A Rejection of Sklansky

[PairTheBoard]

This thread has nothing directly to do with the Bent Coin. Click on the Link I gave to the Thread where the quote came from. It's in Sklanksy's OP there which says absolutely nothing about the Bent Coin. His OP is a general description of what he means by probability. At the end of his OP he makes the statement I quoted as a General Principle which he wants more people to become aware of. This thread intends to treat it as that General Principle.

As such, you may apply it to the Bent Coin example if you want to. But I don't want this thread sidetracked by another debate about the Bent Coin. There are already a gazillion threads about that. If you want to post on one of them with a link to this one go ahead. Howver, I'm not debating with you about the Bent Coin here.

PairTheBoard

[Max Raker]

I think I agree with PTB. Given two options people are too inclined to assign them as 50 50. Their is even the old poker joke, I am on a flush draw, either I hit or I don't, it must be 50 50! The reasons why all possibilities are not equally likely often has to do with calculating degenercies (atleast in physics) and this is somewhat abstract math wise. (or it requires clever grouping of the terms in a sum) If I missed the whole point, PTB can correct me.

[PairTheBoard]

[ QUOTE ]
OK, I'm an idiot, but this is driving me nuts if the chance isn't 50%. The set-up stated 50% probability of a boy, which means 50% probability of a girl. Unless the fact the first child was girl indicates a bias towards girls, I don't see how it can't be 50%. But then, I missed the Monty Hall Problem the first time, though I do get the explanation.


[/ QUOTE ]

I pointed out the three Events,

E1 = Two boys
E2 = One Boy One Girl
E3 = Two Girls

People assume these 3 events are equally likely. They are not. You have to think past your assumption to see that.

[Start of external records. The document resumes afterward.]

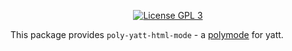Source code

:<p align="center">
  <!-- <a href="https://travis-ci.org/polymode/poly-yatt-html"><img src="https://travis-ci.org/polymode/poly-yatt-html.svg?branch=master" alt="Travis Build"/></a> -->
  <a href="http://www.gnu.org/licenses/gpl-3.0.txt"><img src="https://img.shields.io/badge/license-GPL_3-green.svg" alt="License GPL 3" /></a>
<!--
  <a href="https://melpa.org/#/poly-yatt-html"><img alt="MELPA" src="https://melpa.org/packages/poly-yatt-html-badge.svg"/></a>
  <a href="https://stable.melpa.org/#/poly-yatt-html"><img alt="MELPA Stable" src="https://stable.melpa.org/packages/poly-yatt-html-badge.svg"/></a>
-->
</p>


This package provides `poly-yatt-html-mode` - a [polymode]() for yatt.


[polymode]: https://polymode.github.io/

Notice I said that for the Family with two children, One of the children is a girl. I did not say their Oldest Child is a girl. That would have made a big difference. So let's depict possible two child families with ordered pairs,

(k1,k2) where k1 is the oldest first born kid, and k2 the youngest.

Now look how two child families come to be. First k1 is born with 50-50 chance of being a boy or girl. Then k2 is independently born with the same 50-50 chance of being a boy or a girl. So,

P(k1=boy, k2=boy) = (.5)(.5) = 25%
P(k1=boy, k2=girl) = (.5)(.5) = 25%
P(k1=girl, k2=boy) = (.5)(.5) = 25%
P(k1=girl, k2=girl) = (.5)(.5) = 25%

So the event E1 = both boys = {(boy,boy)}
and P(E1) = 25%

E2 = one boy one girl = {(boy,girl),(girl,boy)}
and P(E2) = P(boy,girl)+P(girl,boy)= 50%

Similiarly, P(E3)=P(girl,girl)=25%

So your assumption that E1,E2,E3 were equally likely was not true. You should have thought past your intuitive Sklankyish assumption and looked closer at what the descriptions of E1,E2,E3 implied. As you can see now, saying that one of the children in the family is a girl just means that the family is either of the type E2 or the type E3. That's all it tells us. The family could be either (boy,girl),(girl,boy),or (girl,girl) but it's definitely Not (boy,boy).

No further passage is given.